ACs don't waste your time replying, your posts are never seen by me.
Is it worth investing hundreds of thousands of dollars on software to support tens of billions of dollars of research and development in a hardware products evelotion. Why yes, yes it is.
If you dont understand the benefits of open source why are you even posting here ?
Stick to what you know, hairyfeet. Linux has no ABI because it does not want to encourage having random binary blobs on the users' systems. It's an ideological principle that will never change.
You clearly only understand the desktop arena, which is fine, but most Linux users are pretty happy with its current niche. The Linux ecosystem is probably better described as a set of tools for building an OS, and so you see things made from it like Android, Maemo/Meego/Sailfish/Whatever, SteamOS, various container-style projects, and the normal run of distributions. It's a development platform, mostly for server applications. Yeah, it would be nice in some ways if everyone was programmer enough to use Linux, but it's essential to no one, and the minority of people who have aftermarket video cards is not sufficient justification to bend over backwards for closed development models. Gamers may keep you in business, but they are a tiny part of the computing market. Now if you could point to something like ABI compatibility being an issue with GPU supercomputing, that might be more compelling.

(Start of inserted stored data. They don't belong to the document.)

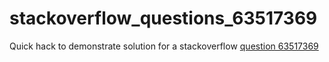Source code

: # stackoverflow_questions_63517369

Quick hack to demonstrate solution for a stackoverflow [question 63517369](
https://stackoverflow.com/questions/63517369)

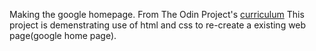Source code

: Making the google homepage.
From The Odin Project's [curriculum](http://www.theodinproject.com/courses/web-development-101/lessons/html-css)
This project is demenstrating use of html and css to re-create a existing web page(google home page).
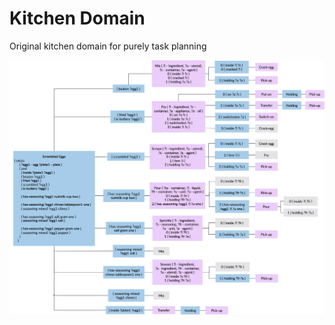 # Kitchen Domain

Original kitchen domain for purely task planning

![Search tree of Scrambled Eggs](imgs/scrambled-eggs.png)

<!-- <script src="https://emgithub.com/embed.js?target=https%3A%2F%2Fgithub.com%2Fzt-yang%2Fleap-architecture%2Fblob%2Fmain%2Fdomains%2Fkitchen%2Foperators%2Fkitchen_egg_4.pddl&style=github&showBorder=on&showLineNumbers=on&showFileMeta=on&showCopy=on" width='100%' height='500px'></script> -->
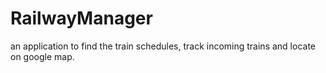 # RailwayManager
an application to find the train schedules, track incoming trains and locate on google map.

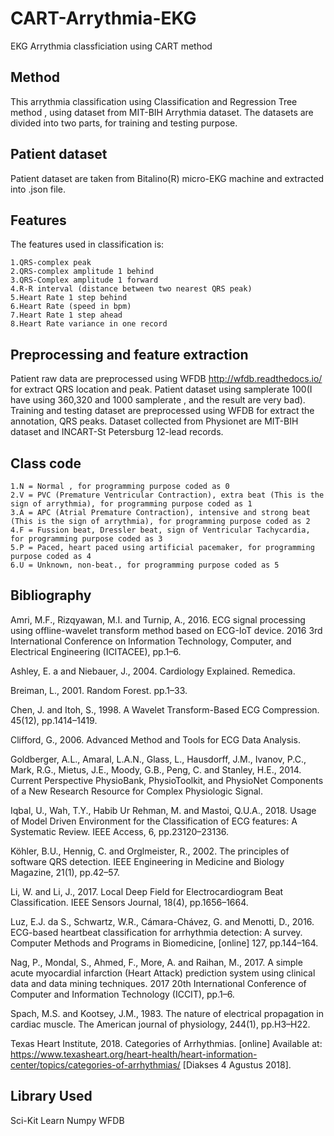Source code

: # CART-Arrythmia-EKG
EKG Arrythmia classficiation using CART method
## Method
This arrythmia classification using Classification and Regression Tree method , using dataset from MIT-BIH Arrythmia dataset. The datasets are divided into two parts, for training and testing purpose.
## Patient dataset
Patient dataset are taken from Bitalino(R) micro-EKG machine and extracted into .json file.
## Features
The features used in classification is:

    1.QRS-complex peak
    2.QRS-complex amplitude 1 behind
    3.QRS-Complex amplitude 1 forward
    4.R-R interval (distance between two nearest QRS peak)
    5.Heart Rate 1 step behind
    6.Heart Rate (speed in bpm)
    7.Heart Rate 1 step ahead
    8.Heart Rate variance in one record

## Preprocessing and feature extraction
Patient raw data are preprocessed using WFDB http://wfdb.readthedocs.io/ for extract QRS location and peak. Patient dataset using samplerate 100(I have using 360,320 and 1000 samplerate , and the result are very bad).
Training and testing dataset are preprocessed using WFDB for extract the annotation, QRS peaks.
Dataset collected from Physionet are MIT-BIH dataset and INCART-St Petersburg 12-lead records.
## Class code
    1.N = Normal , for programming purpose coded as 0
    2.V = PVC (Premature Ventricular Contraction), extra beat (This is the sign of arrythmia), for programming purpose coded as 1
    3.A = APC (Atrial Premature Contraction), intensive and strong beat (This is the sign of arrythmia), for programming purpose coded as 2
    4.F = Fussion beat, Dressler beat, sign of Ventricular Tachycardia, for programming purpose coded as 3
    5.P = Paced, heart paced using artificial pacemaker, for programming purpose coded as 4
    6.U = Unknown, non-beat., for programming purpose coded as 5
  
## Bibliography
Amri, M.F., Rizqyawan, M.I. and Turnip, A., 2016. ECG signal processing using offline-wavelet transform method based on ECG-IoT device. 2016 3rd International Conference on Information Technology, Computer, and Electrical Engineering (ICITACEE), pp.1–6.

Ashley, E. a and Niebauer, J., 2004. Cardiology Explained. Remedica.

Breiman, L., 2001. Random Forest. pp.1–33.

Chen, J. and Itoh, S., 1998. A Wavelet Transform-Based ECG Compression. 45(12), pp.1414–1419.

Clifford, G., 2006. Advanced Method and Tools for ECG Data Analysis.

Goldberger, A.L., Amaral, L.A.N., Glass, L., Hausdorff, J.M., Ivanov, P.C., Mark, R.G., Mietus, J.E., Moody, G.B., Peng, C. and Stanley, H.E., 2014. Current Perspective PhysioBank, PhysioToolkit, and PhysioNet Components of a New Research Resource for Complex Physiologic Signal.

Iqbal, U., Wah, T.Y., Habib Ur Rehman, M. and Mastoi, Q.U.A., 2018. Usage of Model Driven Environment for the Classification of ECG features: A Systematic Review. IEEE Access, 6, pp.23120–23136.

Köhler, B.U., Hennig, C. and Orglmeister, R., 2002. The principles of software QRS detection. IEEE Engineering in Medicine and Biology Magazine, 21(1), pp.42–57.

Li, W. and Li, J., 2017. Local Deep Field for Electrocardiogram Beat Classification. IEEE Sensors Journal, 18(4), pp.1656–1664.

Luz, E.J. da S., Schwartz, W.R., Cámara-Chávez, G. and Menotti, D., 2016. ECG-based heartbeat classification for arrhythmia detection: A survey. Computer Methods and Programs in Biomedicine, [online] 127, pp.144–164. 

Nag, P., Mondal, S., Ahmed, F., More, A. and Raihan, M., 2017. A simple acute myocardial infarction (Heart Attack) prediction system using clinical data and data mining techniques. 2017 20th International Conference of Computer and Information Technology (ICCIT), pp.1–6.

Spach, M.S. and Kootsey, J.M., 1983. The nature of electrical propagation in cardiac muscle. The American journal of physiology, 244(1), pp.H3–H22.

Texas Heart Institute, 2018. Categories of Arrhythmias. [online] Available at: <https://www.texasheart.org/heart-health/heart-information-center/topics/categories-of-arrhythmias/> [Diakses 4 Agustus 2018].



## Library Used
Sci-Kit Learn
Numpy
WFDB
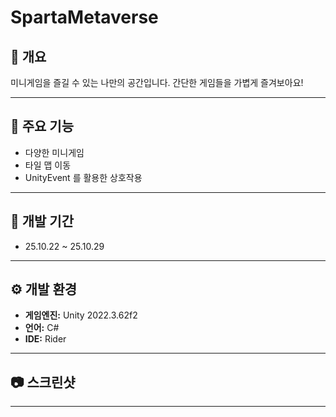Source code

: # SpartaMetaverse

## 📖 개요
미니게임을 즐길 수 있는 나만의 공간입니다.
간단한 게임들을 가볍게 즐겨보아요!

---

## 🧩 주요 기능
- 다양한 미니게임
- 타일 맵 이동
- UnityEvent 를 활용한 상호작용

---

## 📅 개발 기간
- 25.10.22 ~ 25.10.29

---

## ⚙️ 개발 환경
- **게임엔진:** Unity 2022.3.62f2
- **언어:** C#  
- **IDE:** Rider

---

## 📷 스크린샷


---

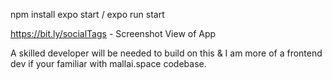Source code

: npm install
expo start / expo run start

https://bit.ly/socialTags - Screenshot View of App

A skilled developer will be needed to build on this & I am more of a frontend dev if your familiar with mallai.space codebase. 
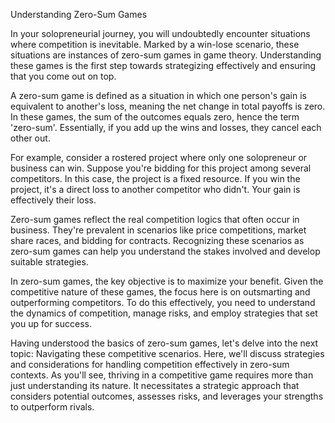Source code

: Understanding Zero-Sum Games

In your solopreneurial journey, you will undoubtedly encounter situations where competition is inevitable. Marked by a win-lose scenario, these situations are instances of zero-sum games in game theory. Understanding these games is the first step towards strategizing effectively and ensuring that you come out on top.

A zero-sum game is defined as a situation in which one person's gain is equivalent to another's loss, meaning the net change in total payoffs is zero. In these games, the sum of the outcomes equals zero, hence the term 'zero-sum'. Essentially, if you add up the wins and losses, they cancel each other out.

For example, consider a rostered project where only one solopreneur or business can win. Suppose you're bidding for this project among several competitors. In this case, the project is a fixed resource. If you win the project, it's a direct loss to another competitor who didn't. Your gain is effectively their loss.

Zero-sum games reflect the real competition logics that often occur in business. They're prevalent in scenarios like price competitions, market share races, and bidding for contracts. Recognizing these scenarios as zero-sum games can help you understand the stakes involved and develop suitable strategies.

In zero-sum games, the key objective is to maximize your benefit. Given the competitive nature of these games, the focus here is on outsmarting and outperforming competitors. To do this effectively, you need to understand the dynamics of competition, manage risks, and employ strategies that set you up for success. 

Having understood the basics of zero-sum games, let's delve into the next topic: Navigating these competitive scenarios. Here, we'll discuss strategies and considerations for handling competition effectively in zero-sum contexts. As you'll see, thriving in a competitive game requires more than just understanding its nature. It necessitates a strategic approach that considers potential outcomes, assesses risks, and leverages your strengths to outperform rivals.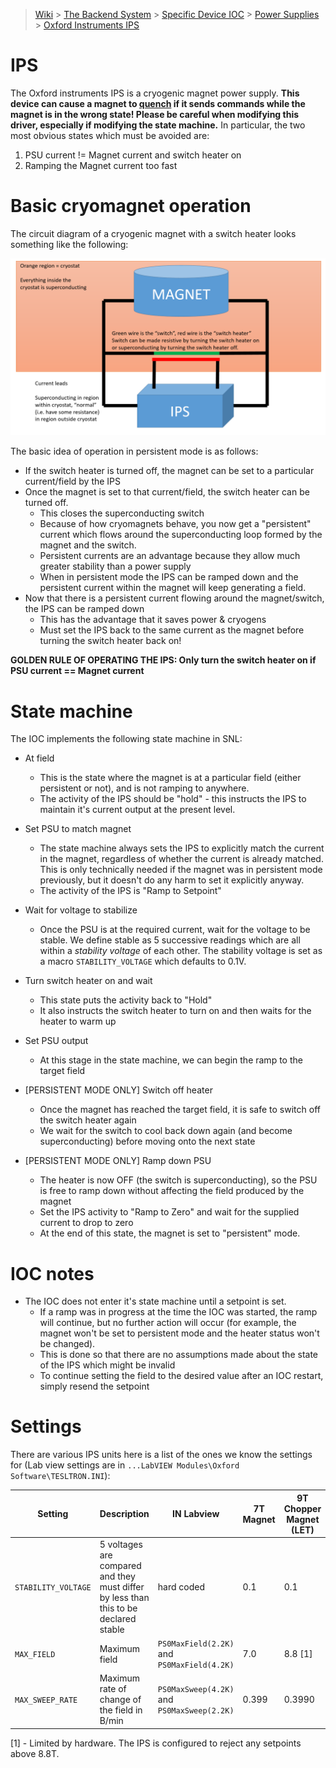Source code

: > [Wiki](Home) > [The Backend System](The-Backend-System) > [Specific Device IOC](Specific-Device-IOC) > [Power Supplies](Power-Supplies) > [Oxford Instruments IPS](OxfordInstrumentsIPS)

# IPS

The Oxford instruments IPS is a cryogenic magnet power supply. **This device can cause a magnet to [quench](https://en.wikipedia.org/wiki/Superconducting_magnet#Magnet_quench) if it sends commands while the magnet is in the wrong state! Please be careful when modifying this driver, especially if modifying the state machine.** In particular, the two most obvious states which must be avoided are:
1. PSU current != Magnet current and switch heater on
1. Ramping the Magnet current too fast

# Basic cryomagnet operation

The circuit diagram of a cryogenic magnet with a switch heater looks something like the following:

![Cryomagnet](cryomagnet_circuit_diagram.PNG)

The basic idea of operation in persistent mode is as follows:
- If the switch heater is turned off, the magnet can be set to a particular current/field by the IPS
- Once the magnet is set to that current/field, the switch heater can be turned off.
  * This closes the superconducting switch
  * Because of how cryomagnets behave, you now get a "persistent" current which flows around the superconducting loop formed by the magnet and the switch.
  * Persistent currents are an advantage because they allow much greater stability than a power supply
  * When in persistent mode the IPS can be ramped down and the persistent current within the magnet will keep generating a field.
- Now that there is a persistent current flowing around the magnet/switch, the IPS can be ramped down
  * This has the advantage that it saves power & cryogens
  * Must set the IPS back to the same current as the magnet before turning the switch heater back on!

**GOLDEN RULE OF OPERATING THE IPS: Only turn the switch heater on if PSU current == Magnet current**

# State machine

The IOC implements the following state machine in SNL:

- At field
  * This is the state where the magnet is at a particular field (either persistent or not), and is not ramping to anywhere.
  * The activity of the IPS should be "hold" - this instructs the IPS to maintain it's current output at the present level.

- Set PSU to match magnet
  * The state machine always sets the IPS to explicitly match the current in the magnet, regardless of whether the current is already matched. This is only technically needed if the magnet was in persistent mode previously, but it doesn't do any harm to set it explicitly anyway.
  * The activity of the IPS is "Ramp to Setpoint"

- Wait for voltage to stabilize
  * Once the PSU is at the required current, wait for the voltage to be stable. We define stable as 5 successive readings which are all within a *stability voltage* of each other. The stability voltage is set as a macro `STABILITY_VOLTAGE` which defaults to 0.1V.

- Turn switch heater on and wait
  * This state puts the activity back to "Hold"
  * It also instructs the switch heater to turn on and then waits for the heater to warm up

- Set PSU output
  * At this stage in the state machine, we can begin the ramp to the target field

- [PERSISTENT MODE ONLY] Switch off heater
  * Once the magnet has reached the target field, it is safe to switch off the switch heater again
  * We wait for the switch to cool back down again (and become superconducting) before moving onto the next state

- [PERSISTENT MODE ONLY] Ramp down PSU
  * The heater is now OFF (the switch is superconducting), so the PSU is free to ramp down without affecting the field produced by the magnet
  * Set the IPS activity to "Ramp to Zero" and wait for the supplied current to drop to zero
  * At the end of this state, the magnet is set to "persistent" mode.

# IOC notes

- The IOC does not enter it's state machine until a setpoint is set.
  * If a ramp was in progress at the time the IOC was started, the ramp will continue, but no further action will occur (for example, the magnet won't be set to persistent mode and the heater status won't be changed).
  * This is done so that there are no assumptions made about the state of the IPS which might be invalid
  * To continue setting the field to the desired value after an IOC restart, simply resend the setpoint

# Settings

There are various IPS units here is a list of the ones we know the settings for (Lab view settings are in `...LabVIEW Modules\Oxford Software\TESLTRON.INI`):

Setting | Description | IN Labview  | 7T Magnet | 9T Chopper Magnet (LET)
------- | ----------- | ------------ |------------ | ---------------
`STABILITY_VOLTAGE` | 5 voltages are compared and they must differ by less than this to be declared stable | hard coded | 0.1 | 0.1
`MAX_FIELD` | Maximum field | `PS0MaxField(2.2K)` and `PS0MaxField(4.2K)` | 7.0 | 8.8 [1]
`MAX_SWEEP_RATE` | Maximum rate of change of the field in B/min |  `PS0MaxSweep(4.2K)` and `PS0MaxSweep(2.2K)` | 0.399 | 0.3990

[1] - Limited by hardware. The IPS is configured to reject any setpoints above 8.8T.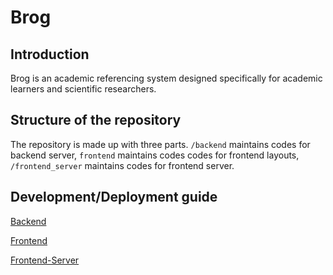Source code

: # Brog

## Introduction

Brog is an academic referencing system designed specifically for academic learners and scientific researchers.

## Structure of the repository

The repository is made up with three parts.  `/backend` maintains codes for backend server, `frontend` maintains codes codes for frontend layouts, `/frontend_server` maintains codes for frontend server.

## Development/Deployment guide

[Backend](backend/README.md)

[Frontend](frontend/README.md)

[Frontend-Server](frontend_server/README.md)

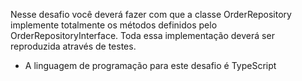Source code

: Nesse desafio você deverá fazer com que a classe OrderRepository implemente totalmente os métodos definidos pelo OrderRepositoryInterface. Toda essa implementação deverá ser reproduzida através de testes.


* A linguagem de programação para este desafio é TypeScript
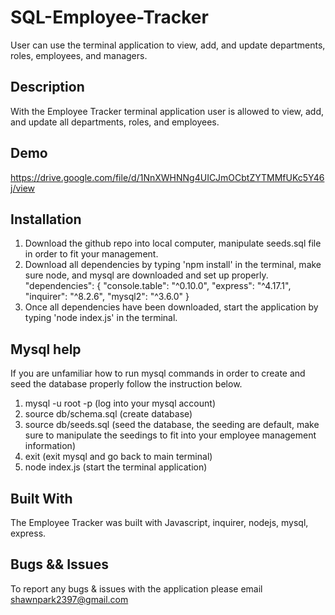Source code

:# SQL-Employee-Tracker
User can use the terminal application to view, add, and update departments, roles, employees, and managers. 

## Description
With the Employee Tracker terminal application user is allowed to view, add, and update all departments, roles, and employees.

## Demo
https://drive.google.com/file/d/1NnXWHNNg4UICJmOCbtZYTMMfUKc5Y46j/view

## Installation
1. Download the github repo into local computer, manipulate seeds.sql file in order to fit your management.
2. Download all dependencies by typing 'npm install' in the terminal, make sure node, and mysql are downloaded and set up properly.     "dependencies": {
        "console.table": "^0.10.0",
        "express": "^4.17.1",
        "inquirer": "^8.2.6",
        "mysql2": "^3.6.0"
    }
3. Once all dependencies have been downloaded, start the application by typing 'node index.js' in the terminal.

## Mysql help
If you are unfamiliar how to run mysql commands in order to create and seed the database properly follow the instruction below.
1. mysql -u root -p (log into your mysql account)
2. source db/schema.sql (create database)
3. source db/seeds.sql (seed the database, the seeding are default, make sure to manipulate the seedings to fit into your employee management information)
4. exit (exit mysql and go back to main terminal)
5. node index.js (start the terminal application)

## Built With
The Employee Tracker was built with Javascript, inquirer, nodejs, mysql, express.

## Bugs && Issues
To report any bugs & issues with the application please email shawnpark2397@gmail.com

There are arguments for a stable ABI. They are never going to get traction in a very successful open development paradigm, and desktop market share is not one of them. I'm sorry you've been riding this hobby horse for however many years, and I hate to tell you how silly you look doing it, but if that's your thing I guess you can keep it up until doomsday.
Those who advocate genocide deserve every protection afforded by law, and none afforded by common human decency.